Friendship is something that many ASD children find difficult to understand. The process of forming lasting bonds with others is a process that they find a mystery, and Matthew is no different to that. Matthew gave me the inspiration for today’s post when I was talking to him last night about his day at school and I asked him who he played with during break times. “No one” came the reply. This isn’t unusual from Matthew. On occasions where we’ve been round by the school at lunchtimes taking Daniel back to school where he’s had a home lunch, Matthew will be by himself. He makes no attempt to join in with the play of his peers.
What is more concerning though was the response I got when I asked him who he was friends with in his class. Again it was a negative response. I think a part of it is a trust issue with his peers after being on the receiving end from the class bully in P3, which ended up with Matthew being branded the aggressor when he eventually snapped and belted the bully. After being the victim, it was Matthew in the wrong, and Matthew who had to be moved out of the class. So if would be understandable for Matthew to think he can trust no one. The trouble with Matthew and ASD children in general is that they find it difficult to read social signals given out by others. Because Matthew is generally quiet and sensitive, I think he draws others to him. Several of the girls he’s encountered in class have a lot of time for him, but he’s unable to determine that they are being genuine in their attempts to befriend him, but crucially he’s unaware of the nuances of creating a long term bond. If someone makes friendship overtures towards us, and we like them, we are able to respond to that and create a bond. Matthew can’t. In four and a half years of being at school (including nursery) he hasn’t really bonded with any of his peers.
A lot of that has to do with the school policy of rotating the make up of classes from year to year. Now, the thinking behind that is to help kids make a wide circle of friends. For children who easily understand the friendship game, they are able to retain previously formed friendships while making new ones. This policy has been a disaster for Matthew. He may form a temporary bond with someone before the classes are changed and he’s back to square one. To him, a person he knows should be in the same place – which is why he ignores classmates that are seen outside the school setting. So, take a person he is getting to know out of the class he is in, and they are outside of his daily experiences, and any budding friendship is discarded by Matthew.

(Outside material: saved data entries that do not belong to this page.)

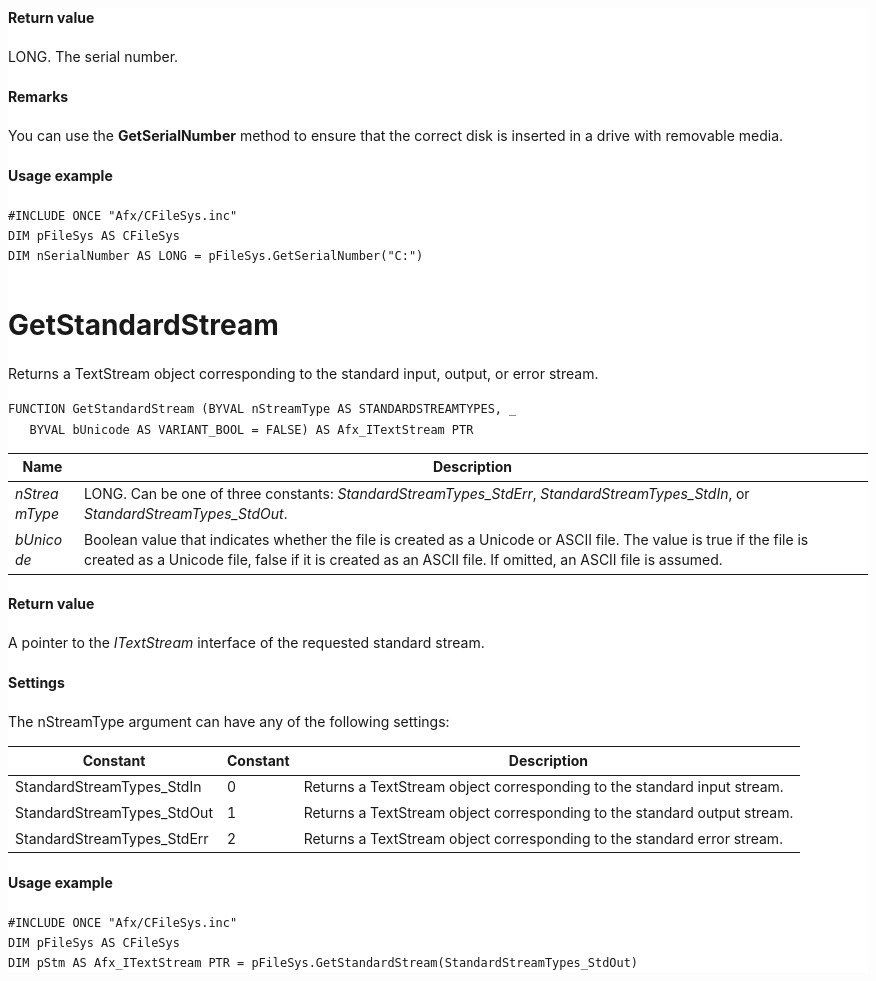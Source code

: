 #### Return value

LONG. The serial number.

#### Remarks

You can use the **GetSerialNumber** method to ensure that the correct disk is inserted in a drive with removable media. 

#### Usage example

```
#INCLUDE ONCE "Afx/CFileSys.inc"
DIM pFileSys AS CFileSys
DIM nSerialNumber AS LONG = pFileSys.GetSerialNumber("C:")
```

# <a name="GetStandardStream"></a>GetStandardStream

Returns a TextStream object corresponding to the standard input, output, or error stream.

```
FUNCTION GetStandardStream (BYVAL nStreamType AS STANDARDSTREAMTYPES, _
   BYVAL bUnicode AS VARIANT_BOOL = FALSE) AS Afx_ITextStream PTR
```

| Name       | Description |
| ---------- | ----------- |
| *nStreamType* | LONG. Can be one of three constants: *StandardStreamTypes_StdErr*, *StandardStreamTypes_StdIn*, or *StandardStreamTypes_StdOut*. |
| *bUnicode* | Boolean value that indicates whether the file is created as a Unicode or ASCII file. The value is true if the file is created as a Unicode file, false if it is created as an ASCII file. If omitted, an ASCII file is assumed. |

#### Return value

A pointer to the *ITextStream* interface of the requested standard stream.

#### Settings

The nStreamType argument can have any of the following settings:

| Constant   | Constant    | Description |
| ---------- | ----------- | ----------- |
| StandardStreamTypes_StdIn  | 0 | Returns a TextStream object corresponding to the standard input stream. |
| StandardStreamTypes_StdOut | 1 | Returns a TextStream object corresponding to the standard output stream. |
| StandardStreamTypes_StdErr | 2 | Returns a TextStream object corresponding to the standard error stream. |

#### Usage example

```
#INCLUDE ONCE "Afx/CFileSys.inc"
DIM pFileSys AS CFileSys
DIM pStm AS Afx_ITextStream PTR = pFileSys.GetStandardStream(StandardStreamTypes_StdOut)
```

We’ve asked at review meetings that Matthew has familiar faces retained when he moves class, and I’m beginning to wonder if its understood that he isn’t like other children, and changing the faces he’s familiar with is a disaster for him. People he’s familiar with are taken away from him. I think that eventually others may tire of Matthew not reciprocating offers of friendship and move on to the new bonds they’ve made. In the end, Matthew is left on his own. While he is getting better educational support this year, he’s not getting support from friends that most of us experience on a daily basis. If, as Daniel has found out this last few weeks, he had friends he could rely on then perhaps they could have supported him through the tough time he went through in P3.

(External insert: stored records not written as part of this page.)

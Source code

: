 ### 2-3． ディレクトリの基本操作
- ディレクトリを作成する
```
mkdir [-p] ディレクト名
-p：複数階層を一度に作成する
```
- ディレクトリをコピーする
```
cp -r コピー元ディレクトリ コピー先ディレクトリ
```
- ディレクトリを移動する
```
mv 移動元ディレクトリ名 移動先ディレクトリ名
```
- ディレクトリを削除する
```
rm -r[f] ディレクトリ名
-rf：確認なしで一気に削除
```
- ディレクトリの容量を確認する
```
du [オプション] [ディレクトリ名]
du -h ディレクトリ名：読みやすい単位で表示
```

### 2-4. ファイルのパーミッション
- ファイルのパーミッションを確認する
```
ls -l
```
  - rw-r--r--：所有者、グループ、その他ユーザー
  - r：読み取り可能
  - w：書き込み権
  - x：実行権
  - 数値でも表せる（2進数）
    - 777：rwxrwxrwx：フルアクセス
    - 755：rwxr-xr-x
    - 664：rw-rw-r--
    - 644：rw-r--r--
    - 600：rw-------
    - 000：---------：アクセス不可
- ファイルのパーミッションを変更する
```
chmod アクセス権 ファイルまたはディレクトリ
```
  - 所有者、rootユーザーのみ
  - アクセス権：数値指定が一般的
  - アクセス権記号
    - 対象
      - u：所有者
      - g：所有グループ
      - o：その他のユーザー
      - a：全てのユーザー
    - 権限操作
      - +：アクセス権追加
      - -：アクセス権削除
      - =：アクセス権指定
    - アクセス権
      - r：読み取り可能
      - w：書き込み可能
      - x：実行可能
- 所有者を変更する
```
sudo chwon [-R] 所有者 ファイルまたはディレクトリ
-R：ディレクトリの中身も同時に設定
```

School is a part of our lives where make life-long bonds. Our lives post-education often make it difficult to make lasting bonds and often we don’t really want to. We’ve got our circle of friends and are happy to make do with that. But Matthew is halfway through primary school, and he has made no lasting friendships. He hasn’t had anyone round to the house for a couple of years, and it must be that at least when he last visited the house of a classmate. He isn’t often invited to birthday parties either. As a result, his support network is being severely limited and he is suffering as a result. Sometimes its not easy to go to an adult with our problems when we’re at school as more often its our friends that really understand. That’s not being addressed, and Matthew is being failed socially. It does make me wonder if mainstream education is for him in a social sense. That he’s achieving as much as he is says a lot for him, but he’s seeing more of the SEN teacher, who is excellent for him.
But mainstream or not, friendship is a minefield for the ASD child. Matthew is none-the-wiser with how to proceed, and while yesterday’s chat with him was no surprise, its sad that a little lad is drifting along without the strength friendship gives us all.